The George S. Mickelson Trail is a rail trail in the Black Hills region of South Dakota.

The main trail route extends , from Edgemont to Deadwood, with approximately nine miles of additional branch trails, including a three-mile (5 km) paved link from Custer to the Custer State Park completed in 2007.  Intermediate points along the route include the towns of Custer and Hill City, and a short branch provides access to the city of Lead.

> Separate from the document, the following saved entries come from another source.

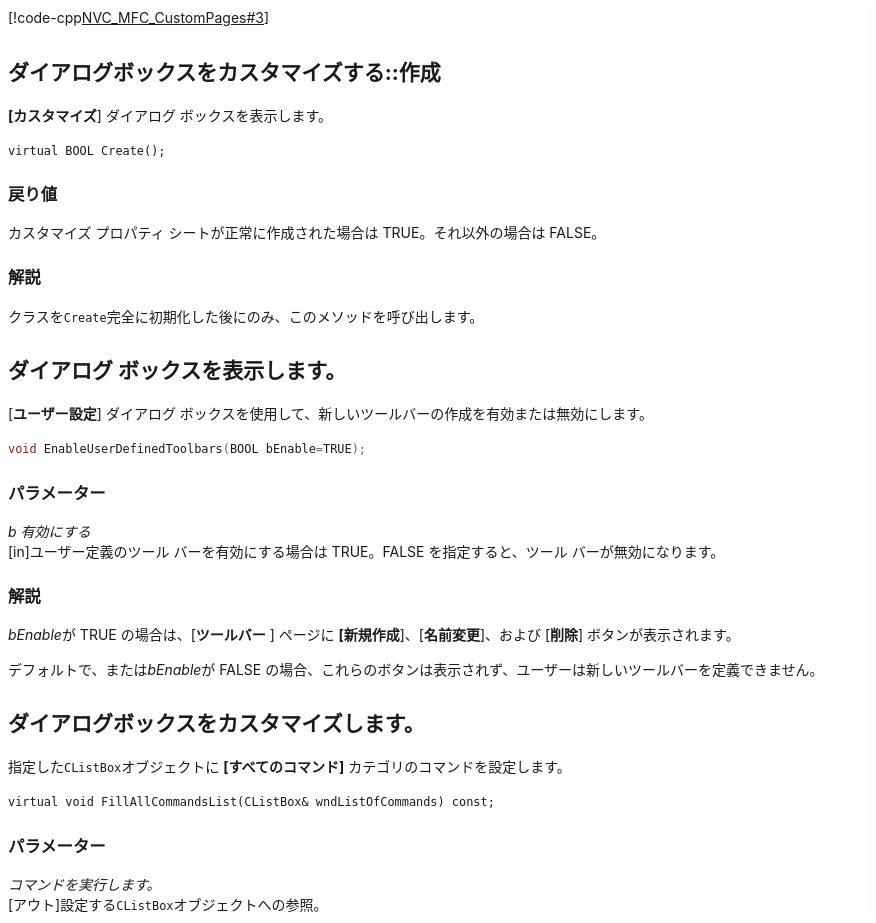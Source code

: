 [!code-cpp[NVC_MFC_CustomPages#3](../../mfc/reference/codesnippet/cpp/cmfctoolbarscustomizedialog-class_4.cpp)]

## <a name="cmfctoolbarscustomizedialogcreate"></a><a name="create"></a>ダイアログボックスをカスタマイズする::作成

**[カスタマイズ**] ダイアログ ボックスを表示します。

```
virtual BOOL Create();
```

### <a name="return-value"></a>戻り値

カスタマイズ プロパティ シートが正常に作成された場合は TRUE。それ以外の場合は FALSE。

### <a name="remarks"></a>解説

クラスを`Create`完全に初期化した後にのみ、このメソッドを呼び出します。

## <a name="cmfctoolbarscustomizedialogenableuserdefinedtoolbars"></a><a name="enableuserdefinedtoolbars"></a>ダイアログ ボックスを表示します。

[**ユーザー設定**] ダイアログ ボックスを使用して、新しいツールバーの作成を有効または無効にします。

```cpp
void EnableUserDefinedToolbars(BOOL bEnable=TRUE);
```

### <a name="parameters"></a>パラメーター

*b 有効にする*<br/>
[in]ユーザー定義のツール バーを有効にする場合は TRUE。FALSE を指定すると、ツール バーが無効になります。

### <a name="remarks"></a>解説

*bEnable*が TRUE の場合は、[**ツールバー** ] ページに **[新規作成**]、[**名前変更**]、および [**削除**] ボタンが表示されます。

デフォルトで、または*bEnable*が FALSE の場合、これらのボタンは表示されず、ユーザーは新しいツールバーを定義できません。

## <a name="cmfctoolbarscustomizedialogfillallcommandslist"></a><a name="fillallcommandslist"></a>ダイアログボックスをカスタマイズします。

指定した`CListBox`オブジェクトに **[すべてのコマンド]** カテゴリのコマンドを設定します。

```
virtual void FillAllCommandsList(CListBox& wndListOfCommands) const;
```

### <a name="parameters"></a>パラメーター

*コマンドを実行します。*<br/>
[アウト]設定する`CListBox`オブジェクトへの参照。
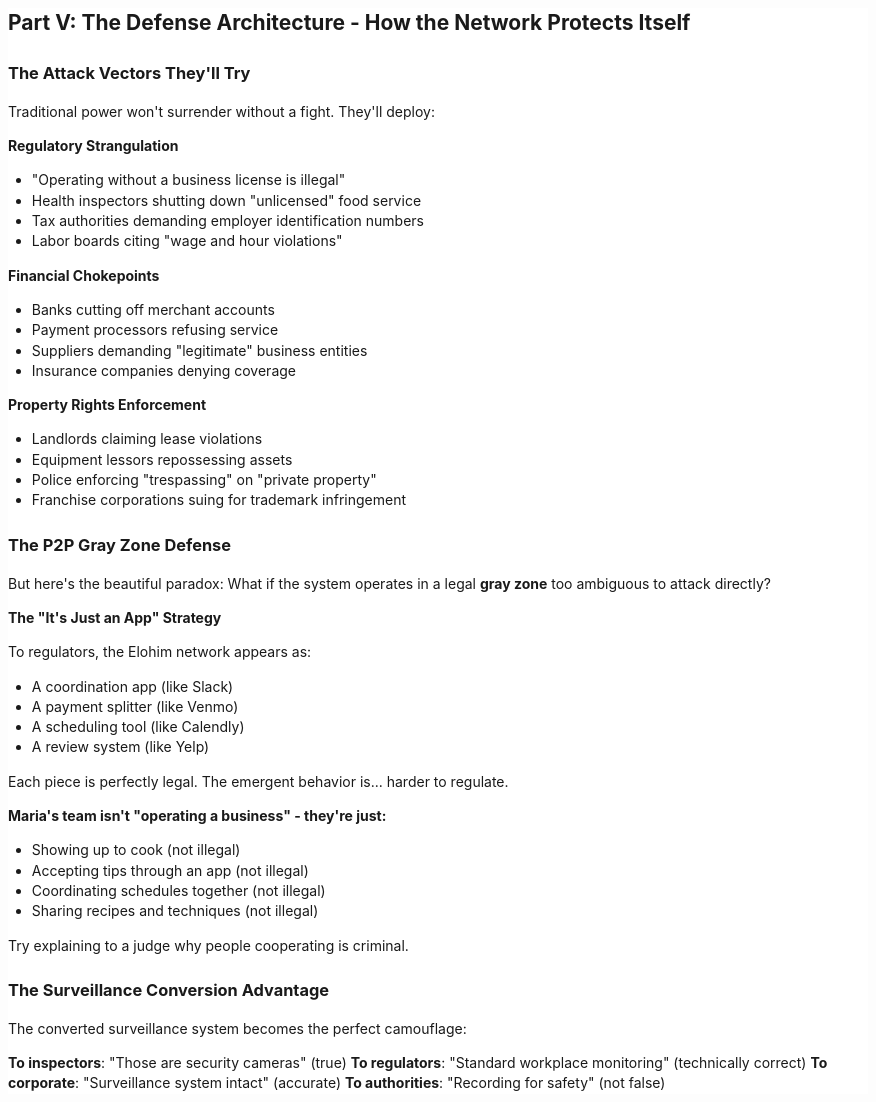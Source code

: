 
## **Part V: The Defense Architecture - How the Network Protects Itself**

### **The Attack Vectors They'll Try**

Traditional power won't surrender without a fight. They'll deploy:

**Regulatory Strangulation**
- "Operating without a business license is illegal"
- Health inspectors shutting down "unlicensed" food service
- Tax authorities demanding employer identification numbers
- Labor boards citing "wage and hour violations"

**Financial Chokepoints**
- Banks cutting off merchant accounts
- Payment processors refusing service
- Suppliers demanding "legitimate" business entities
- Insurance companies denying coverage

**Property Rights Enforcement**
- Landlords claiming lease violations
- Equipment lessors repossessing assets
- Police enforcing "trespassing" on "private property"
- Franchise corporations suing for trademark infringement

### **The P2P Gray Zone Defense**

But here's the beautiful paradox: What if the system operates in a legal **gray zone** too ambiguous to attack directly?

**The "It's Just an App" Strategy**

To regulators, the Elohim network appears as:
- A coordination app (like Slack)
- A payment splitter (like Venmo)
- A scheduling tool (like Calendly)
- A review system (like Yelp)

Each piece is perfectly legal. The emergent behavior is... harder to regulate.

**Maria's team isn't "operating a business" - they're just:**
- Showing up to cook (not illegal)
- Accepting tips through an app (not illegal)
- Coordinating schedules together (not illegal)
- Sharing recipes and techniques (not illegal)

Try explaining to a judge why people cooperating is criminal.

### **The Surveillance Conversion Advantage**

The converted surveillance system becomes the perfect camouflage:

**To inspectors**: "Those are security cameras" (true)
**To regulators**: "Standard workplace monitoring" (technically correct)
**To corporate**: "Surveillance system intact" (accurate)
**To authorities**: "Recording for safety" (not false)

Nearly all of the trail follows the route of an abandoned railroad branch line constructed by the Chicago, Burlington and Quincy Railroad in 1890-91 and last operated by the Burlington Northern Railroad in 1986.  The trail's route is mountainous, forested, and scenic, traversing the heart of the Black Hills and largely within the boundaries of the Black Hills National Forest, although there are parts of the trail that pass through privately owned land, where trail use is restricted to the trail only.  The trail alignment includes four tunnels and more than 100 converted railroad bridges.  There are fifteen established trailheads spaced along the route, all of which include vehicle parking, self-sale trail pass stations, vault toilets, and tables.  The trail surface is packed crushed limestone and gravel.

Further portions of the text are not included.